- [WORK INSTRUCTION]: Lines below that hold the word "Store" must be copied in full.

[Saved data entries]
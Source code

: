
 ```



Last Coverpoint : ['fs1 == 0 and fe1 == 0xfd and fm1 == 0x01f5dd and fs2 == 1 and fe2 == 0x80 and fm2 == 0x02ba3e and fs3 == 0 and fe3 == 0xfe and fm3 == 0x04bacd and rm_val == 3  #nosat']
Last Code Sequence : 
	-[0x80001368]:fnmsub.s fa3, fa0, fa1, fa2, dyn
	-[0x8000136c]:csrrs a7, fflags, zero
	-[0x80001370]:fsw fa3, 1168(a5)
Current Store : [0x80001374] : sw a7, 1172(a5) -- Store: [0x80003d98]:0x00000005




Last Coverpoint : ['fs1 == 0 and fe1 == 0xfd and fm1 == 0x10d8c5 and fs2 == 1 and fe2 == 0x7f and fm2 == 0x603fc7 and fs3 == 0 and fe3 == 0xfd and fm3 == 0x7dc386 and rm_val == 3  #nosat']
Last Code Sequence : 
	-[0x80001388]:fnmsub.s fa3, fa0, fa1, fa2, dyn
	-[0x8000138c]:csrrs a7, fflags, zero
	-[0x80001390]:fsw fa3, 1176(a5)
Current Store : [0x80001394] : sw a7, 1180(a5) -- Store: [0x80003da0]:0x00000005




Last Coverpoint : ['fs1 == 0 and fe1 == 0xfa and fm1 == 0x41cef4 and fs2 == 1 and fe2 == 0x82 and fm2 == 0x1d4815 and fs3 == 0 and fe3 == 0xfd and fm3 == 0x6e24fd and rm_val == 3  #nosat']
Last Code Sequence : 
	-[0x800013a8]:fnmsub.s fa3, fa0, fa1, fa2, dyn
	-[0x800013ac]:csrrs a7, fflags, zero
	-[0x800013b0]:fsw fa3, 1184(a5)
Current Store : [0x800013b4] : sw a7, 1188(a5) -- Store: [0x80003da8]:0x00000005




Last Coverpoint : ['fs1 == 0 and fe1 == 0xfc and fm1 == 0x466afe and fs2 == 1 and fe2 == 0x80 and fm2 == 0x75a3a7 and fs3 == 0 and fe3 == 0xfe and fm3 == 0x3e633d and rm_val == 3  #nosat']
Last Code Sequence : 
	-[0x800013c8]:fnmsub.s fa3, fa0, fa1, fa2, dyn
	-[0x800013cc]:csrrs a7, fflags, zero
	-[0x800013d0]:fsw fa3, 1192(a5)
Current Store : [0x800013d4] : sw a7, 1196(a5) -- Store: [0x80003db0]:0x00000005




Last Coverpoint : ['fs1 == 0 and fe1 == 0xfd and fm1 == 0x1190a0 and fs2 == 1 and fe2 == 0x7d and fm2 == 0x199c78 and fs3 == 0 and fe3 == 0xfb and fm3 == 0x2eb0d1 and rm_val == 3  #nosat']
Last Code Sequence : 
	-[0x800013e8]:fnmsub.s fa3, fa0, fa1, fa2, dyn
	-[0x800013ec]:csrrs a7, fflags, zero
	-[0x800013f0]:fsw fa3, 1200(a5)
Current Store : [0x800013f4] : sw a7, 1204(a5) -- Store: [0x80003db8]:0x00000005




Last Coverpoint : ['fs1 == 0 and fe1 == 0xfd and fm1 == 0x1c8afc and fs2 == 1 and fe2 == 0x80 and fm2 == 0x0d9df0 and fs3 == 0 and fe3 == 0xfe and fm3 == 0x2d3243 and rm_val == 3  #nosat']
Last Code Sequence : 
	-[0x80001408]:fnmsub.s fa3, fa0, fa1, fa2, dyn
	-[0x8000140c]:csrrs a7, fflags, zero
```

- [ANSWER TO THIS TASK]:
Current Store : [0x80001374] : sw a7, 1172(a5) -- Store: [0x80003d98]:0x00000005
Current Store : [0x80001394] : sw a7, 1180(a5) -- Store: [0x80003da0]:0x00000005
Current Store : [0x800013b4] : sw a7, 1188(a5) -- Store: [0x80003da8]:0x00000005
Current Store : [0x800013d4] : sw a7, 1196(a5) -- Store: [0x80003db0]:0x00000005
Current Store : [0x800013f4] : sw a7, 1204(a5) -- Store: [0x80003db8]:0x00000005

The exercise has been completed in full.